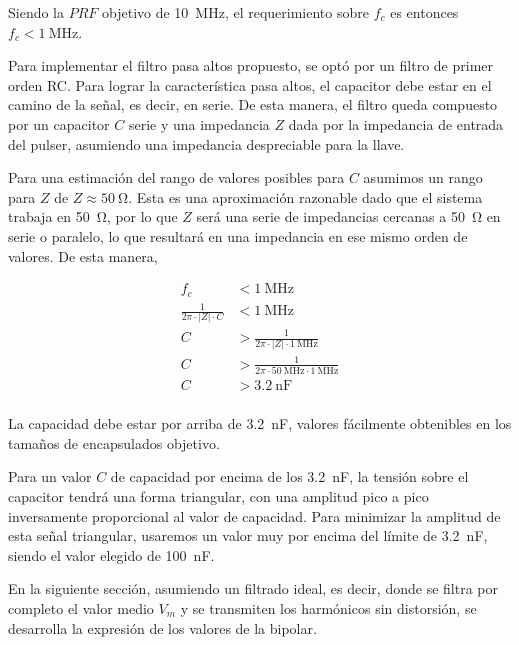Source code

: Siendo la $PRF$ objetivo de \qty{10}{\mega\hertz}, el requerimiento sobre $f_c$
es entonces $f_c < \qty{1}{\mega\hertz}$.

Para implementar el filtro pasa altos propuesto, se optó por un filtro de primer
orden RC. Para lograr la característica pasa altos, el capacitor debe estar en
el camino de la señal, es decir, en serie. De esta manera, el filtro queda
compuesto por un capacitor $C$ serie y una impedancia $Z$ dada por la impedancia
de entrada del pulser, asumiendo una impedancia despreciable para la llave.

Para una estimación del rango de valores posibles para $C$ asumimos un rango
para $Z$ de $ Z \approx \qty{50}{\ohm}$. Esta es una aproximación razonable dado
que el sistema trabaja en \qty{50}{\ohm}, por lo que $Z$ será una serie de
impedancias cercanas a \qty{50}{\ohm} en serie o paralelo, lo que resultará en
una impedancia en ese mismo orden de valores. De esta manera,

\begin{equation}
    \begin{aligned}
        f_c &< \qty{1}{\mega\hertz} \\
        \frac{1}{2\pi \cdot |Z| \cdot C} &< \qty{1}{\mega\hertz} \\
        C &> \frac{1}{2\pi \cdot |Z| \cdot \qty{1}{\mega\hertz}} \\
        C &> \frac{1}{2\pi \cdot \qty{50}{\mega\hertz} \cdot \qty{1}{\mega\hertz}} \\
        C &> \qty{3.2}{\nano\farad} \\
    \end{aligned}
\end{equation}

La capacidad debe estar por arriba de \qty{3.2}{\nano\farad}, valores fácilmente
obtenibles en los tamaños de encapsulados objetivo.

Para un valor $C$ de capacidad por encima de los \qty{3.2}{\nano\farad}, la
tensión sobre el capacitor tendrá una forma triangular, con una amplitud pico a
pico inversamente proporcional al valor de capacidad. Para minimizar la amplitud
de esta señal triangular, usaremos un valor muy por encima del límite de
\qty{3.2}{\nano\farad}, siendo el valor elegido de \qty{100}{\nano\farad}.

En la siguiente sección, asumiendo un filtrado ideal, es decir, donde se filtra
por completo el valor medio $V_m$ y se transmiten los harmónicos sin distorsión,
se desarrolla la expresión de los valores de la bipolar.

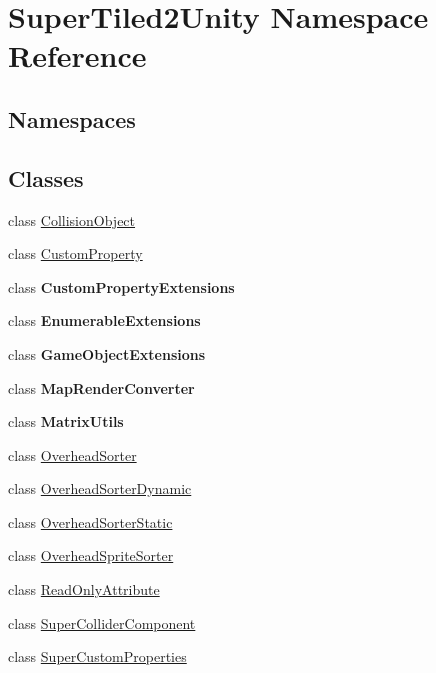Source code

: \hypertarget{namespace_super_tiled2_unity}{}\section{Super\+Tiled2\+Unity Namespace Reference}
\label{namespace_super_tiled2_unity}
\subsection*{Namespaces}
\begin{DoxyCompactItemize}
\end{DoxyCompactItemize}
\subsection*{Classes}
\begin{DoxyCompactItemize}
\item 
class \mbox{\hyperlink{class_super_tiled2_unity_1_1_collision_object}{Collision\+Object}}
\item 
class \mbox{\hyperlink{class_super_tiled2_unity_1_1_custom_property}{Custom\+Property}}
\item 
class {\bfseries Custom\+Property\+Extensions}
\item 
class {\bfseries Enumerable\+Extensions}
\item 
class {\bfseries Game\+Object\+Extensions}
\item 
class {\bfseries Map\+Render\+Converter}
\item 
class {\bfseries Matrix\+Utils}
\item 
class \mbox{\hyperlink{class_super_tiled2_unity_1_1_overhead_sorter}{Overhead\+Sorter}}
\item 
class \mbox{\hyperlink{class_super_tiled2_unity_1_1_overhead_sorter_dynamic}{Overhead\+Sorter\+Dynamic}}
\item 
class \mbox{\hyperlink{class_super_tiled2_unity_1_1_overhead_sorter_static}{Overhead\+Sorter\+Static}}
\item 
class \mbox{\hyperlink{class_super_tiled2_unity_1_1_overhead_sprite_sorter}{Overhead\+Sprite\+Sorter}}
\item 
class \mbox{\hyperlink{class_super_tiled2_unity_1_1_read_only_attribute}{Read\+Only\+Attribute}}
\item 
class \mbox{\hyperlink{class_super_tiled2_unity_1_1_super_collider_component}{Super\+Collider\+Component}}
\item 
class \mbox{\hyperlink{class_super_tiled2_unity_1_1_super_custom_properties}{Super\+Custom\+Properties}}

\end{DoxyCompactItemize}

**YOUR GOAL:** Look over the records above and filter for each line with the word "frac".

**RESULT OF THE EXERCISE:**
        \frac{1}{2\pi \cdot |Z| \cdot C} &< \qty{1}{\mega\hertz} \\
        C &> \frac{1}{2\pi \cdot |Z| \cdot \qty{1}{\mega\hertz}} \\
        C &> \frac{1}{2\pi \cdot \qty{50}{\mega\hertz} \cdot \qty{1}{\mega\hertz}} \\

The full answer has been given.